When my nephew was in middle school he dared another kid to lick the ground. The other kid did it. A teacher saw him and asked him why on earth he would lick the ground. He told her because my nephew dared him to.
Well, my nephew was sent to the office and got suspended. The kid that licked the ground was not punished. That makes no sense to me.

We all have minds and make decisions.
 
This is my take in this.
You are responsible for your actions. He took bad advice and it killed him. It's very sad and my heart breaks for his family. But, he made the choice to follow the advice. It was not an order. It was advice. Horrible advice.

As a side story of what I'm talking about... It has nothing to do with this incident.

When my nephew was in middle school he dared another kid to lick the ground. The other kid did it. A teacher saw him and asked him why on earth he would lick the ground. He told her because my nephew dared him to.
Well, my nephew was sent to the office and got suspended. The kid that licked the ground was not punished. That makes no sense to me.

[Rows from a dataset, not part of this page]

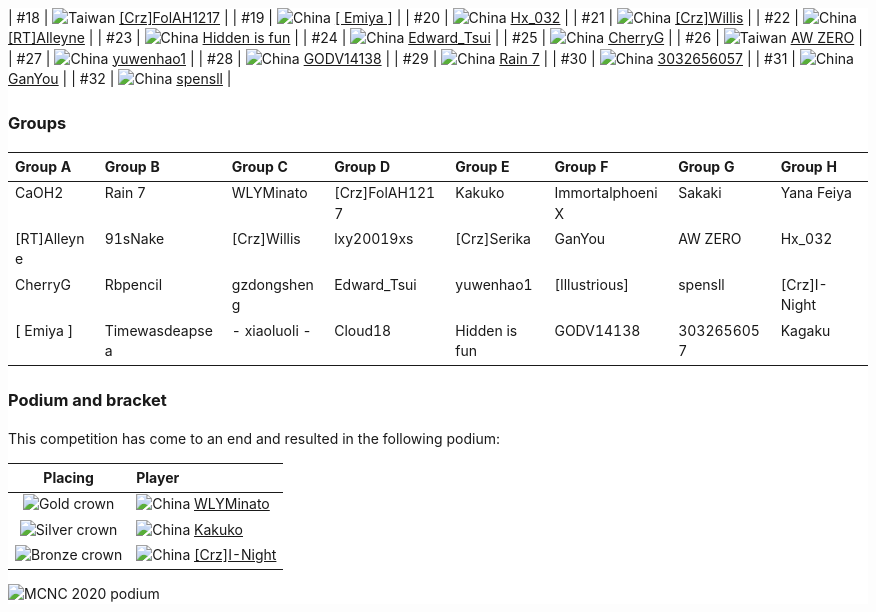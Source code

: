 | #18 | ![][flag_TW] [\[Crz\]FolAH1217](https://osu.ppy.sh/users/6232458) |
| #19 | ![][flag_CN] [\[ Emiya \]](https://osu.ppy.sh/users/4341197) |
| #20 | ![][flag_CN] [Hx\_032](https://osu.ppy.sh/users/11603156) |
| #21 | ![][flag_CN] [\[Crz\]Willis](https://osu.ppy.sh/users/6949941) |
| #22 | ![][flag_CN] [\[RT\]Alleyne](https://osu.ppy.sh/users/11279273) |
| #23 | ![][flag_CN] [Hidden is fun](https://osu.ppy.sh/users/10449071) |
| #24 | ![][flag_CN] [Edward\_Tsui](https://osu.ppy.sh/users/8609627) |
| #25 | ![][flag_CN] [CherryG](https://osu.ppy.sh/users/7719449) |
| #26 | ![][flag_TW] [AW ZERO](https://osu.ppy.sh/users/4415146) |
| #27 | ![][flag_CN] [yuwenhao1](https://osu.ppy.sh/users/14318312) |
| #28 | ![][flag_CN] [GODV14138](https://osu.ppy.sh/users/13756517) |
| #29 | ![][flag_CN] [Rain 7](https://osu.ppy.sh/users/9787146) |
| #30 | ![][flag_CN] [3032656057](https://osu.ppy.sh/users/13844875) |
| #31 | ![][flag_CN] [GanYou](https://osu.ppy.sh/users/10358203) |
| #32 | ![][flag_CN] [spensll](https://osu.ppy.sh/users/4547744) |

### Groups

| Group A | Group B | Group C | Group D | Group E | Group F | Group G | Group H |
| :-- | :-- | :-- | :-- | :-- | :-- | :-- | :-- |
| CaOH2 | Rain 7 | WLYMinato | \[Crz\]FolAH1217 | Kakuko | ImmortalphoeniX | Sakaki | Yana Feiya |
| \[RT\]Alleyne | 91sNake | \[Crz\]Willis | lxy20019xs | \[Crz\]Serika | GanYou | AW ZERO | Hx\_032 |
| CherryG | Rbpencil | gzdongsheng | Edward\_Tsui | yuwenhao1 | \[Illustrious\] | spensll | \[Crz\]I-Night |
| \[ Emiya \] | Timewasdeapsea | - xiaoluoli - | Cloud18 | Hidden is fun | GODV14138 | 3032656057 | Kagaku |

### Podium and bracket

This competition has come to an end and resulted in the following podium:

| Placing | Player |
| :-: | :-- |
| ![Gold crown](/wiki/shared/crown-gold.png "1st place") | ![][flag_CN] [WLYMinato](https://osu.ppy.sh/users/12703319) |
| ![Silver crown](/wiki/shared/crown-silver.png "2nd place") | ![][flag_CN] [Kakuko](https://osu.ppy.sh/users/10413362) |
| ![Bronze crown](/wiki/shared/crown-bronze.png "3rd place") | ![][flag_CN] [\[Crz\]I-Night](https://osu.ppy.sh/users/8790619) |

![MCNC 2020 podium](img/podium.png)


[flag_CN]: /wiki/shared/flag/CN.gif "China"
[flag_HK]: /wiki/shared/flag/HK.gif "Hong Kong"
[flag_MX]: /wiki/shared/flag/MX.gif "Mexico"
[flag_NZ]: /wiki/shared/flag/NZ.gif "New Zealand"
[flag_TW]: /wiki/shared/flag/TW.gif "Taiwan"
[flag_US]: /wiki/shared/flag/US.gif "United States"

We all have minds and make decisions.

We all make our own decisions, but when someone in position of authority gives advise, it's a bit different than one kid daring the other kid, no?
 
We all make our own decisions, but when someone in position of authority gives advise, it's a bit different than one kid daring the other kid, no?

I said it was different. I was just giving an example.
The recruiter did not have authority over the man. He did not give him orders. He gave him bad advice.
 
I said it was different. I was just giving an example.
The recruiter did not have authority over the man. He did not give him orders. He gave him bad advice.
I agree with this. He followed some really bad advice that probably worked on 100 other guys. This was not an order or situation where he did not have a choice.
I feel so sorry for this young man and his family and the whole thing is such a tragedy. However, he did this of his own accord, as I understand it.
 
A few more detailsof the situation...

he was being weight checked weekly, tape measured and pressured..
i still don't think the mom should sue or anything.. but i think the recruiters should at the very least feel bad :(

http://www.clevescene.com/scene-and...y-vermilion-army-recruit-dies-from-binge-diet

I've never heard of such a thing, that's above and beyond (if accurate) what I've ever seen at a recruiting station. I can't imagine why in the world with so many people trying to get into the military (you wouldn't believe because of the economy how many are trying to do so esp. what you would consider older people who are at their wits end trying to support a family in this economy!) that this one particular recruit would be monitered like that. JMHO.

We are getting ready to have another drawdown in recruitment numbers and also a drawdown in numbers of troops. It's going to be more and more difficult to enlist and there won't be as many numbers to be filled per month so it's going to get more competative to join. Especially if one doesn't want to serve in the MOS's that have more slots but in what is considered elite MOS's. JMHO (and facts too, we are getting ready to drawdown a bit and the numbers for recruitment were already being cut in the AF as of a little over a year ago).

I just don't have enough info to say yea or nay if this recruiter is responsible. This Mom is going through one of the most excruciating painful experiences of her life and she is acting and speaking from the position of grief.

Grief is one of those emotions that I, personally, think is unique to each individual. We all know love, we all know hate, we all know any other emotion that the human can experience but grief is a monster in that it lays us asunder and it it takes away our ability to not only see the situation clearly but to apply logic and reason as well.

I have to wait and see but this woman is in enormous pain so I'm not going to say that her son was at fault. God bless her. What she is living through is my worst fear in life-to lose one of my children.